- _Work item_:
Lines that contain the string "Bootstrap" are the ones to list; copy all of them from the records.

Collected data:
+---+

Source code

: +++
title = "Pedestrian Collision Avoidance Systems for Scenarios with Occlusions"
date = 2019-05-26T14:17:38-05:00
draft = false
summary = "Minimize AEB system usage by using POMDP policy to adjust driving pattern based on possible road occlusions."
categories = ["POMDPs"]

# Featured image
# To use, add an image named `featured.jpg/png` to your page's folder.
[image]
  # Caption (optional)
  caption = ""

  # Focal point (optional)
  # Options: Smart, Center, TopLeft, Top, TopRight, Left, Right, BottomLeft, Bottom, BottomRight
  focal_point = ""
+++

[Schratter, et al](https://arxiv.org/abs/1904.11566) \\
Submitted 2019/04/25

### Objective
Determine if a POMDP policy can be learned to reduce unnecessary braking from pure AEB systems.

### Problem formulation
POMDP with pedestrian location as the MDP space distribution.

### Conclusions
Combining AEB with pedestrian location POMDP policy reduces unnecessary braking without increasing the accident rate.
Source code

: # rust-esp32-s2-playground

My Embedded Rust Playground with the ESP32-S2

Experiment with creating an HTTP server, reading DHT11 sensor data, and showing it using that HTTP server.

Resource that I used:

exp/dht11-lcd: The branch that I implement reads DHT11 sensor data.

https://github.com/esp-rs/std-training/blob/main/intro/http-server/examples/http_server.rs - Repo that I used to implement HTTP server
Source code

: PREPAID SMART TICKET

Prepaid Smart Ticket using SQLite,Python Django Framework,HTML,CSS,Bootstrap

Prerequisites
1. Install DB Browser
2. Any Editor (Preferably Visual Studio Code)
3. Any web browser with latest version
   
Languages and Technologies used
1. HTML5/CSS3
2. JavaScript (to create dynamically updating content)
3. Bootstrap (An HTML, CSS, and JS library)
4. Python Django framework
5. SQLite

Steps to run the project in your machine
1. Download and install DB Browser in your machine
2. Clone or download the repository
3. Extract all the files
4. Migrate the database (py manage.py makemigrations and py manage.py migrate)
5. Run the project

+---+

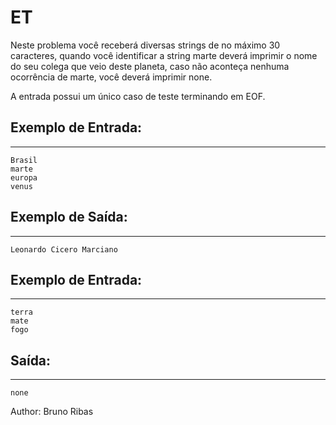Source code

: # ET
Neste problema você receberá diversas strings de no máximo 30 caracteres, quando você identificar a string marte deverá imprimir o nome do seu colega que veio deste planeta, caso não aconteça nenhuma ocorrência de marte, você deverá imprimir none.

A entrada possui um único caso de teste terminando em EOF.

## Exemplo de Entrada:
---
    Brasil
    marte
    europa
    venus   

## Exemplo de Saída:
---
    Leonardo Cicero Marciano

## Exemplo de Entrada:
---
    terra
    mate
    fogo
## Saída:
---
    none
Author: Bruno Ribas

+---+

- _Reply_:
Prepaid Smart Ticket using SQLite,Python Django Framework,HTML,CSS,Bootstrap
3. Bootstrap (An HTML, CSS, and JS library)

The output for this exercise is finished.